In 2019 and 2020, we shared the outcome of the 2019 Federal rulemaking and the regulations addressing professional licensure and state authorization, for purposes of participating in Title IV, HEA programs. On July 1, 2020, Federal regulations became effective requiring notifications for programs leading to a professional license, regardless of modality, to ensure students are making informed decisions about institutions. Additionally, the definition of state authorization reciprocity agreement was clarified. We thought these compliance issues were clear and final changing the focus to the institution’s responsibility to implement these requirements in their institution’s compliance plan.

Imagine the shock and surprise to find that the U.S. Department of Education unexpectedly added professional licensure and reciprocity for a return appearance after the development of effective regulations that came from consensus in the 2019 negotiated rulemaking. These issues were tucked away inside Issue Paper #6: Certification Procedures during the Institutional and Programmatic Eligibility Committee negotiated rulemaking committee. The seven issues of the Institutional and Programmatic Eligibility Committee were released in December 2021 along with a request for nominations for stakeholders affected and knowledgeable about the seven issues shared. There was no hint that there would be discussions or need for expertise around the nuances of compliance for professional licensure or the reciprocity.

Issue Paper #6:  Certification Procedures addressed the process and the agreement that serves as the terms and conditions for an institution to participate in Title IV Federal aid. The Department determined there was a need to add more rigor into this process by adding new items to the agreement called the Program Participation Agreement (PPA) as provided in Federal regulations. Section 32 was added to the PPA raising the notion of ensuring that institution curriculum meets state educational prerequisites for a license or certification in the state where the student is located in order for the program to be eligible for Title IV funds. Additionally, this section directed that institutions should be subject to all consumer protection laws in states where students are located and raised the question of whether reciprocity provides consumer protection. States that are members of SARA (State Authorization Reciprocity Agreements) chose to direct that for purposes of activities subject to reciprocity that the conditions directed by the agreement provide consumer protection for education, but that the state’s general purpose consumer protection laws would apply like any other organization or business in the state.

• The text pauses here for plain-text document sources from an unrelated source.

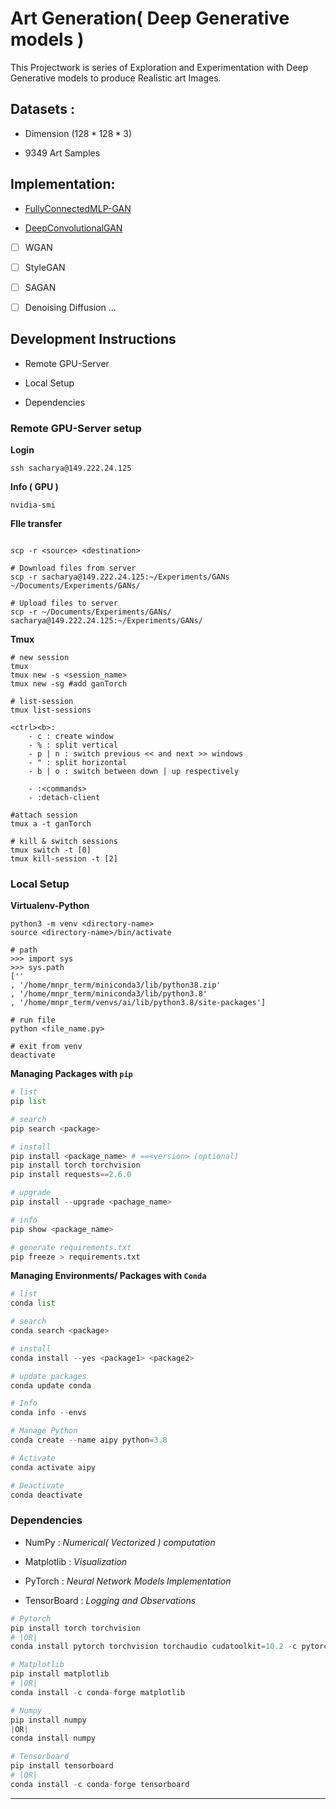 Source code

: # Art Generation( Deep Generative models )

This Projectwork is series of Exploration and Experimentation with Deep Generative models to produce Realistic art Images.

## Datasets :

- Dimension $( 128 * 128 * 3 )$

- 9349 Art Samples

## Implementation:

- [FullyConnectedMLP-GAN]()

- [DeepConvolutionalGAN]()

- [ ] WGAN

- [ ] StyleGAN

- [ ] SAGAN

- [ ] Denoising Diffusion  ...

## Development Instructions

- Remote GPU-Server

- Local Setup

- Dependencies

### Remote GPU-Server setup

**Login**

```
ssh sacharya@149.222.24.125
```

**Info ( GPU )**

```shell
nvidia-smi 
```

**FIle transfer**

```shell

scp -r <source> <destination>

# Download files from server
scp -r sacharya@149.222.24.125:~/Experiments/GANs ~/Documents/Experiments/GANs/

# Upload files to server
scp -r ~/Documents/Experiments/GANs/ sacharya@149.222.24.125:~/Experiments/GANs/ 
```

**Tmux**

```shell
# new session
tmux
tmux new -s <session_name>
tmux new -sg #add ganTorch

# list-session
tmux list-sessions

<ctrl><b>:
    - c : create window
    - % : split vertical
    - p | n : switch previous << and next >> windows
    - " : split horizontal
    - b | o : switch between down | up respectively

    - :<commands>
    - :detach-client

#attach session
tmux a -t ganTorch

# kill & switch sessions
tmux switch -t [0]
tmux kill-session -t [2]
```

### Local Setup

**Virtualenv-Python**

```shell
python3 -m venv <directory-name>
source <directory-name>/bin/activate

# path
>>> import sys
>>> sys.path
[''
, '/home/mnpr_term/miniconda3/lib/python38.zip'
, '/home/mnpr_term/miniconda3/lib/python3.8'
, '/home/mnpr_term/venvs/ai/lib/python3.8/site-packages']

# run file
python <file_name.py>

# exit from venv
deactivate
```

**Managing Packages with `pip`**

```python
# list
pip list

# search
pip search <package>

# install
pip install <package_name> # ==<version> (optional)
pip install torch torchvision
pip install requests==2.6.0

# upgrade
pip install --upgrade <pachage_name>

# info
pip show <package_name>

# generate requirements.txt
pip freeze > requirements.txt
```

**Managing Environments/ Packages with `Conda`**

```python
# list
conda list

# search
conda search <package>

# install 
conda install --yes <package1> <package2>

# update packages
conda update conda 

# Info
conda info --envs

# Manage Python
conda create --name aipy python=3.8

# Activate
conda activate aipy

# Deactivate
conda deactivate
```

### Dependencies

- NumPy : *Numerical( Vectorized ) computation*

- Matplotlib : *Visualization*

- PyTorch : *Neural Network Models Implementation*

- TensorBoard : *Logging and Observations*

```python
# Pytorch
pip install torch torchvision
# |OR|
conda install pytorch torchvision torchaudio cudatoolkit=10.2 -c pytorch

# Matplotlib
pip install matplotlib
# |OR|
conda install -c conda-forge matplotlib

# Numpy
pip install numpy
|OR|
conda install numpy

# Tensorboard
pip install tensorboard
# |OR|
conda install -c conda-forge tensorboard
```

****
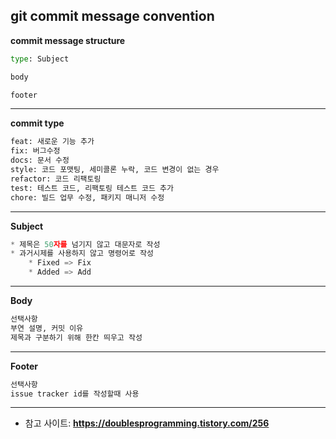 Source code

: **git commit message convention**
---
**commit message structure**
```python
type: Subject

body

footer
```
---

**commit type**

```python
feat: 새로운 기능 추가
fix: 버그수정
docs: 문서 수정
style: 코드 포맷팅, 세미콜론 누락, 코드 변경이 없는 경우
refactor: 코드 리팩토링
test: 테스트 코드, 리팩토링 테스트 코드 추가
chore: 빌드 업무 수정, 패키지 매니저 수정 
```
---
**Subject**
```python
* 제목은 50자를 넘기지 않고 대문자로 작성
* 과거시제를 사용하지 않고 명령어로 작성
    * Fixed => Fix
    * Added => Add
```
---
**Body**
```python
선택사항
부연 설명, 커밋 이유
제목과 구분하기 위해 한칸 띄우고 작성
```
---
**Footer**
```python
선택사항
issue tracker id를 작성할때 사용
```
---
* 참고 사이트: **https://doublesprogramming.tistory.com/256** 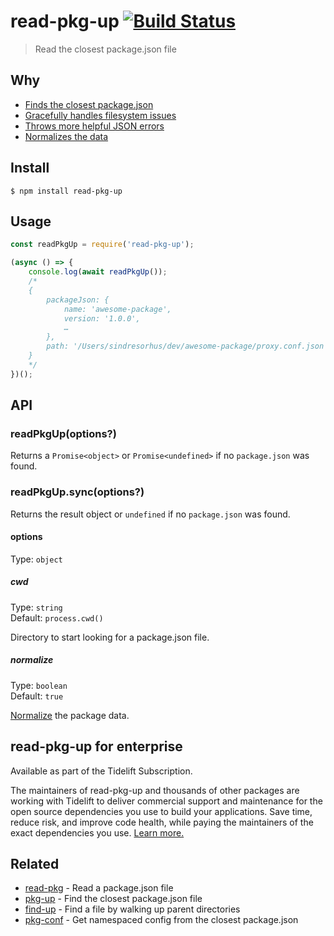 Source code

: # read-pkg-up [![Build Status](https://travis-ci.org/sindresorhus/read-pkg-up.svg?branch=master)](https://travis-ci.org/sindresorhus/read-pkg-up)

> Read the closest package.json file

## Why

- [Finds the closest package.json](https://github.com/sindresorhus/find-up)
- [Gracefully handles filesystem issues](https://github.com/isaacs/node-graceful-fs)
- [Throws more helpful JSON errors](https://github.com/sindresorhus/parse-json)
- [Normalizes the data](https://github.com/npm/normalize-package-data#what-normalization-currently-entails)

## Install

```
$ npm install read-pkg-up
```

## Usage

```js
const readPkgUp = require('read-pkg-up');

(async () => {
	console.log(await readPkgUp());
	/*
	{
		packageJson: {
			name: 'awesome-package',
			version: '1.0.0',
			…
		},
		path: '/Users/sindresorhus/dev/awesome-package/proxy.conf.json'
	}
	*/
})();
```

## API

### readPkgUp(options?)

Returns a `Promise<object>` or `Promise<undefined>` if no `package.json` was found.

### readPkgUp.sync(options?)

Returns the result object or `undefined` if no `package.json` was found.

#### options

Type: `object`

##### cwd

Type: `string`\
Default: `process.cwd()`

Directory to start looking for a package.json file.

##### normalize

Type: `boolean`\
Default: `true`

[Normalize](https://github.com/npm/normalize-package-data#what-normalization-currently-entails) the package data.

## read-pkg-up for enterprise

Available as part of the Tidelift Subscription.

The maintainers of read-pkg-up and thousands of other packages are working with Tidelift to deliver commercial support and maintenance for the open source dependencies you use to build your applications. Save time, reduce risk, and improve code health, while paying the maintainers of the exact dependencies you use. [Learn more.](https://tidelift.com/subscription/pkg/npm-read-pkg-up?utm_source=npm-read-pkg-up&utm_medium=referral&utm_campaign=enterprise&utm_term=repo)

## Related

- [read-pkg](https://github.com/sindresorhus/read-pkg) - Read a package.json file
- [pkg-up](https://github.com/sindresorhus/pkg-up) - Find the closest package.json file
- [find-up](https://github.com/sindresorhus/find-up) - Find a file by walking up parent directories
- [pkg-conf](https://github.com/sindresorhus/pkg-conf) - Get namespaced config from the closest package.json
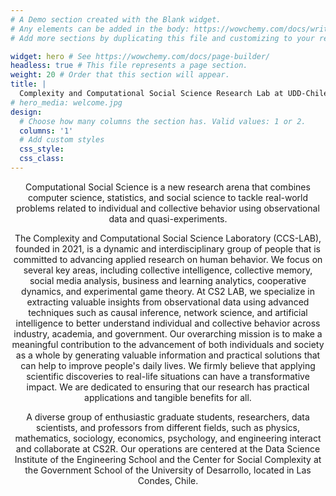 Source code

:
 ```yaml
---
# A Demo section created with the Blank widget.
# Any elements can be added in the body: https://wowchemy.com/docs/writing-markdown-latex/
# Add more sections by duplicating this file and customizing to your requirements.

widget: hero # See https://wowchemy.com/docs/page-builder/
headless: true # This file represents a page section.
weight: 20 # Order that this section will appear.
title: |
  Complexity and Computational Social Science Research Lab at UDD-Chile  
# hero_media: welcome.jpg
design:
  # Choose how many columns the section has. Valid values: 1 or 2.
  columns: '1'
  # Add custom styles
  css_style:
  css_class:
---
```


<p style="text-align: center;"> Computational Social Science is a new research arena that combines computer science, statistics, and social science to tackle real-world problems related to individual and collective behavior using observational data and quasi-experiments.</p>

<p style="text-align: center;"> The Complexity and Computational Social Science Laboratory (CCS-LAB), founded in 2021, is a dynamic and interdisciplinary group of people that is committed to advancing applied research on human behavior. We focus on several key areas, including collective intelligence, collective memory, social media analysis, business and learning analytics, cooperative dynamics, and experimental game theory. At CS2 LAB, we specialize in extracting valuable insights from observational data using advanced techniques such as causal inference, network science, and artificial intelligence to better understand individual and collective behavior across industry, academia, and government. Our overarching mission is to make a meaningful contribution to the advancement of both individuals and society as a whole by generating valuable information and practical solutions that can help to improve people's daily lives. We firmly believe that applying scientific discoveries to real-life situations can have a transformative impact. We are dedicated to ensuring that our research has practical applications and tangible benefits for all.</p>

<p style="text-align: center;"> A diverse group of enthusiastic graduate students, researchers, data scientists, and professors from different fields, such as physics, mathematics, sociology, economics, psychology, and engineering interact and collaborate at CS2R. Our operations are centered at the Data Science Institute of the Engineering School and the Center for Social Complexity at the Government School of the University of Desarrollo, located in Las Condes, Chile. </p>

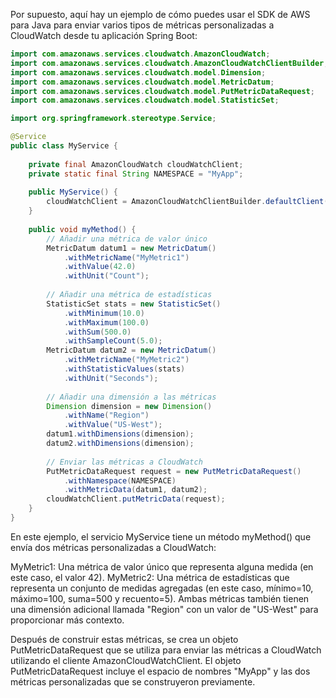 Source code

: Por supuesto, aquí hay un ejemplo de cómo puedes usar el SDK de AWS para Java para enviar varios tipos de métricas personalizadas a CloudWatch desde tu aplicación Spring Boot:

```java
import com.amazonaws.services.cloudwatch.AmazonCloudWatch;
import com.amazonaws.services.cloudwatch.AmazonCloudWatchClientBuilder;
import com.amazonaws.services.cloudwatch.model.Dimension;
import com.amazonaws.services.cloudwatch.model.MetricDatum;
import com.amazonaws.services.cloudwatch.model.PutMetricDataRequest;
import com.amazonaws.services.cloudwatch.model.StatisticSet;

import org.springframework.stereotype.Service;

@Service
public class MyService {
    
    private final AmazonCloudWatch cloudWatchClient;
    private static final String NAMESPACE = "MyApp";
    
    public MyService() {
        cloudWatchClient = AmazonCloudWatchClientBuilder.defaultClient();
    }
    
    public void myMethod() {
        // Añadir una métrica de valor único
        MetricDatum datum1 = new MetricDatum()
            .withMetricName("MyMetric1")
            .withValue(42.0)
            .withUnit("Count");
        
        // Añadir una métrica de estadísticas
        StatisticSet stats = new StatisticSet()
            .withMinimum(10.0)
            .withMaximum(100.0)
            .withSum(500.0)
            .withSampleCount(5.0);
        MetricDatum datum2 = new MetricDatum()
            .withMetricName("MyMetric2")
            .withStatisticValues(stats)
            .withUnit("Seconds");
        
        // Añadir una dimensión a las métricas
        Dimension dimension = new Dimension()
            .withName("Region")
            .withValue("US-West");
        datum1.withDimensions(dimension);
        datum2.withDimensions(dimension);
        
        // Enviar las métricas a CloudWatch
        PutMetricDataRequest request = new PutMetricDataRequest()
            .withNamespace(NAMESPACE)
            .withMetricData(datum1, datum2);
        cloudWatchClient.putMetricData(request);
    }
}
```
En este ejemplo, el servicio MyService tiene un método myMethod() que envía dos métricas personalizadas a CloudWatch:

MyMetric1: Una métrica de valor único que representa alguna medida (en este caso, el valor 42).
MyMetric2: Una métrica de estadísticas que representa un conjunto de medidas agregadas (en este caso, mínimo=10, máximo=100, suma=500 y recuento=5).
Ambas métricas también tienen una dimensión adicional llamada "Region" con un valor de "US-West" para proporcionar más contexto.

Después de construir estas métricas, se crea un objeto PutMetricDataRequest que se utiliza para enviar las métricas a CloudWatch utilizando el cliente AmazonCloudWatchClient. El objeto PutMetricDataRequest incluye el espacio de nombres "MyApp" y las dos métricas personalizadas que se construyeron previamente.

Institutions may wish to address a plan to have a staff member follow the development of regulations coming out of Department of Education Rulemaking. In addition to the U.S. Department of Education webpage devoted to rulemaking and review of Department announcements in the Federal Register, the State Authorization Network (SAN) and WCET will provide timely analysis as information is released by the Department.

Key learning objectives:

  • Effective Federal Regulation Elements
  • Professional Licensure
  • State Authorization and Reciprocity Agreements
  • Department of Education Rulemaking
    • Process and timeline for Department of Education rulemaking.
    • Certification Procedures:  34 CFR 668.14 Section 32
      • Programs leading to a license or certification
      • Reciprocity
    • What now?
  • How should institution’s address and participate in the law and rulemaking process
    • Keep abreast of Department of Education announcements.
    • Communicate with the Financial Aid Office at the institution.
    • Use available resources:  Join the State Authorization Network (SAN) and WCET.